MATERIALS PROVIDED:
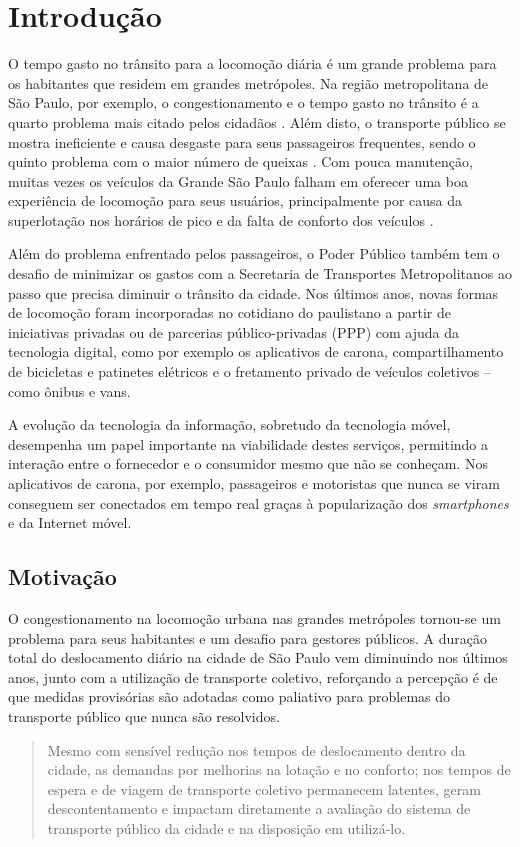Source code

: \chapter{Introdução}
O tempo gasto no trânsito para a locomoção diária é um grande problema para os habitantes que residem em grandes metrópoles. Na região metropolitana de São Paulo, por exemplo, o congestionamento e o tempo gasto no trânsito é a quarto problema mais citado pelos cidadãos \cite{viveremsp}. Além disto, o transporte público se mostra ineficiente e causa desgaste para seus passageiros frequentes, sendo o quinto problema com o maior número de queixas \cite{mobilize}. Com pouca manutenção, muitas vezes os veículos da Grande São Paulo falham em oferecer uma boa experiência de locomoção para seus usuários, principalmente por causa da superlotação nos horários de pico e da falta de conforto dos veículos \cite{viveremsp}.

Além do problema enfrentado pelos passageiros, o Poder Público também tem o desafio de minimizar os gastos com a Secretaria de Transportes Metropolitanos ao passo que precisa diminuir o trânsito da cidade. Nos últimos anos, novas formas de locomoção foram incorporadas no cotidiano do paulistano a partir de iniciativas privadas ou de parcerias público-privadas (PPP) com ajuda da tecnologia digital, como por exemplo os aplicativos de carona, compartilhamento de bicicletas e patinetes elétricos e o fretamento privado de veículos coletivos -- como ônibus e vans. 

A evolução da tecnologia da informação, sobretudo da tecnologia móvel, desempenha um papel importante na viabilidade destes serviços, permitindo a interação entre o fornecedor e o consumidor mesmo que não se conheçam. Nos aplicativos de carona, por exemplo, passageiros e motoristas que nunca se viram conseguem ser conectados em tempo real graças à popularização dos \emph{smartphones} e da Internet móvel. 

\section{Motivação}

O congestionamento na locomoção urbana nas grandes metrópoles tornou-se um problema para seus habitantes e um desafio para gestores públicos. A duração total do deslocamento diário na cidade de São Paulo vem diminuindo nos últimos anos, junto com a utilização de transporte coletivo, reforçando a percepção é de que medidas provisórias são adotadas como paliativo para problemas do transporte público que nunca são resolvidos.
\begin{quote}
Mesmo com sensível redução nos tempos de deslocamento dentro da cidade, as demandas por melhorias na lotação e no conforto; nos tempos de espera e de viagem de transporte coletivo permanecem latentes, geram descontentamento e impactam diretamente a avaliação do sistema de transporte público da cidade e na disposição em utilizá-lo.
\end{quote}

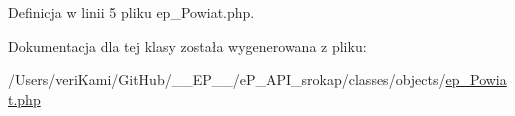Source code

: Definicja w linii 5 pliku ep\-\_\-\-Powiat.\-php.



Dokumentacja dla tej klasy została wygenerowana z pliku\-:\begin{DoxyCompactItemize}
\item 
/\-Users/veri\-Kami/\-Git\-Hub/\-\_\-\-\_\-\-E\-P\-\_\-\-\_\-/e\-P\-\_\-\-A\-P\-I\-\_\-srokap/classes/objects/\hyperlink{ep___powiat_8php}{ep\-\_\-\-Powiat.\-php}\end{DoxyCompactItemize}
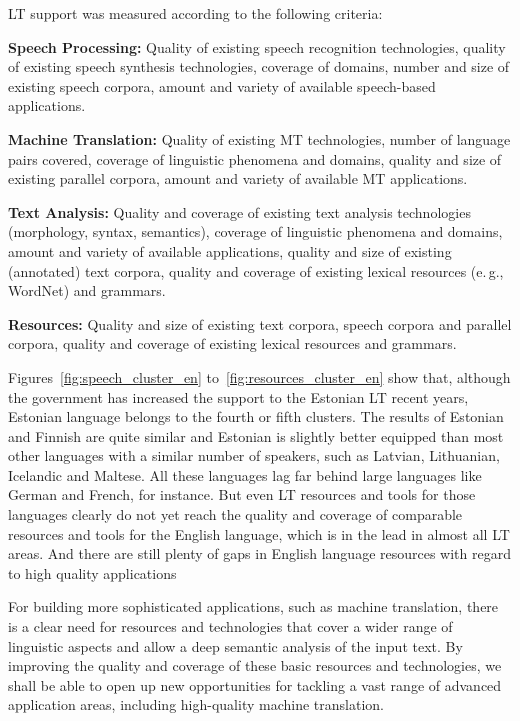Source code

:\begin{multicols}{2}
LT support was measured according to the following criteria:

\textbf{Speech Processing:} Quality of existing speech recognition technologies, quality of existing speech synthesis technologies, coverage of domains, number and size of existing speech corpora, amount and variety of available speech-based applications.

\textbf{Machine Translation:} Quality of existing MT technologies, number of language pairs covered, coverage of linguistic phenomena and domains, quality and size of existing parallel corpora, amount and variety of available MT applications.

\textbf{Text Analysis:} Quality and coverage of existing text analysis technologies (morphology, syntax, semantics), coverage of linguistic phenomena and domains, amount and variety of available applications, quality and size of existing (annotated) text corpora, quality and coverage of existing lexical resources (e.\,g., WordNet) and grammars.

\textbf{Resources:} Quality and size of existing text corpora, speech corpora and parallel corpora, quality and coverage of existing lexical resources and grammars.

Figures~\ref{fig:speech_cluster_en} to~\ref{fig:resources_cluster_en} show that, although the government has increased the support to the Estonian LT recent years, Estonian language belongs to the fourth or fifth clusters.  The results of Estonian and Finnish are quite similar and Estonian is slightly better equipped than most other languages with a similar number of speakers, such as Latvian, Lithuanian, Icelandic and Maltese.  All these languages lag far behind large languages like German and French, for instance.  But even LT resources and tools for those languages clearly do not yet reach the quality and coverage of comparable resources and tools for the English language, which is in the lead in almost all LT areas.  And there are still plenty of gaps in English language resources with regard to high quality applications

For building more sophisticated applications, such as machine translation, there is a clear need for resources and technologies that cover a wider range of linguistic aspects and allow a deep semantic analysis of the input text. By improving the quality and coverage of these basic resources and technologies, we shall be able to open up new opportunities for tackling a vast range of advanced application areas, including high-quality machine translation.


\end{multicols}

PROBLEM STATEMENT:
Please restate the whole listing exactly, without any of its pictures.

ANSWER AREA:
Source code

: \chapter{Introdução}
O tempo gasto no trânsito para a locomoção diária é um grande problema para os habitantes que residem em grandes metrópoles. Na região metropolitana de São Paulo, por exemplo, o congestionamento e o tempo gasto no trânsito é a quarto problema mais citado pelos cidadãos \cite{viveremsp}. Além disto, o transporte público se mostra ineficiente e causa desgaste para seus passageiros frequentes, sendo o quinto problema com o maior número de queixas \cite{mobilize}. Com pouca manutenção, muitas vezes os veículos da Grande São Paulo falham em oferecer uma boa experiência de locomoção para seus usuários, principalmente por causa da superlotação nos horários de pico e da falta de conforto dos veículos \cite{viveremsp}.

Além do problema enfrentado pelos passageiros, o Poder Público também tem o desafio de minimizar os gastos com a Secretaria de Transportes Metropolitanos ao passo que precisa diminuir o trânsito da cidade. Nos últimos anos, novas formas de locomoção foram incorporadas no cotidiano do paulistano a partir de iniciativas privadas ou de parcerias público-privadas (PPP) com ajuda da tecnologia digital, como por exemplo os aplicativos de carona, compartilhamento de bicicletas e patinetes elétricos e o fretamento privado de veículos coletivos -- como ônibus e vans. 

A evolução da tecnologia da informação, sobretudo da tecnologia móvel, desempenha um papel importante na viabilidade destes serviços, permitindo a interação entre o fornecedor e o consumidor mesmo que não se conheçam. Nos aplicativos de carona, por exemplo, passageiros e motoristas que nunca se viram conseguem ser conectados em tempo real graças à popularização dos \emph{smartphones} e da Internet móvel. 

\section{Motivação}

O congestionamento na locomoção urbana nas grandes metrópoles tornou-se um problema para seus habitantes e um desafio para gestores públicos. A duração total do deslocamento diário na cidade de São Paulo vem diminuindo nos últimos anos, junto com a utilização de transporte coletivo, reforçando a percepção é de que medidas provisórias são adotadas como paliativo para problemas do transporte público que nunca são resolvidos.
\begin{quote}
Mesmo com sensível redução nos tempos de deslocamento dentro da cidade, as demandas por melhorias na lotação e no conforto; nos tempos de espera e de viagem de transporte coletivo permanecem latentes, geram descontentamento e impactam diretamente a avaliação do sistema de transporte público da cidade e na disposição em utilizá-lo.
\end{quote}

Source code

: Definicja w linii 5 pliku ep\-\_\-\-Powiat.\-php.



Dokumentacja dla tej klasy została wygenerowana z pliku\-:\begin{DoxyCompactItemize}
\item 
/\-Users/veri\-Kami/\-Git\-Hub/\-\_\-\-\_\-\-E\-P\-\_\-\-\_\-/e\-P\-\_\-\-A\-P\-I\-\_\-srokap/classes/objects/\hyperlink{ep___powiat_8php}{ep\-\_\-\-Powiat.\-php}\end{DoxyCompactItemize}
Source code

:\begin{multicols}{2}
LT support was measured according to the following criteria:

\textbf{Speech Processing:} Quality of existing speech recognition technologies, quality of existing speech synthesis technologies, coverage of domains, number and size of existing speech corpora, amount and variety of available speech-based applications.

\textbf{Machine Translation:} Quality of existing MT technologies, number of language pairs covered, coverage of linguistic phenomena and domains, quality and size of existing parallel corpora, amount and variety of available MT applications.

\textbf{Text Analysis:} Quality and coverage of existing text analysis technologies (morphology, syntax, semantics), coverage of linguistic phenomena and domains, amount and variety of available applications, quality and size of existing (annotated) text corpora, quality and coverage of existing lexical resources (e.\,g., WordNet) and grammars.

\textbf{Resources:} Quality and size of existing text corpora, speech corpora and parallel corpora, quality and coverage of existing lexical resources and grammars.

Figures~\ref{fig:speech_cluster_en} to~\ref{fig:resources_cluster_en} show that, although the government has increased the support to the Estonian LT recent years, Estonian language belongs to the fourth or fifth clusters.  The results of Estonian and Finnish are quite similar and Estonian is slightly better equipped than most other languages with a similar number of speakers, such as Latvian, Lithuanian, Icelandic and Maltese.  All these languages lag far behind large languages like German and French, for instance.  But even LT resources and tools for those languages clearly do not yet reach the quality and coverage of comparable resources and tools for the English language, which is in the lead in almost all LT areas.  And there are still plenty of gaps in English language resources with regard to high quality applications

For building more sophisticated applications, such as machine translation, there is a clear need for resources and technologies that cover a wider range of linguistic aspects and allow a deep semantic analysis of the input text. By improving the quality and coverage of these basic resources and technologies, we shall be able to open up new opportunities for tackling a vast range of advanced application areas, including high-quality machine translation.


\end{multicols}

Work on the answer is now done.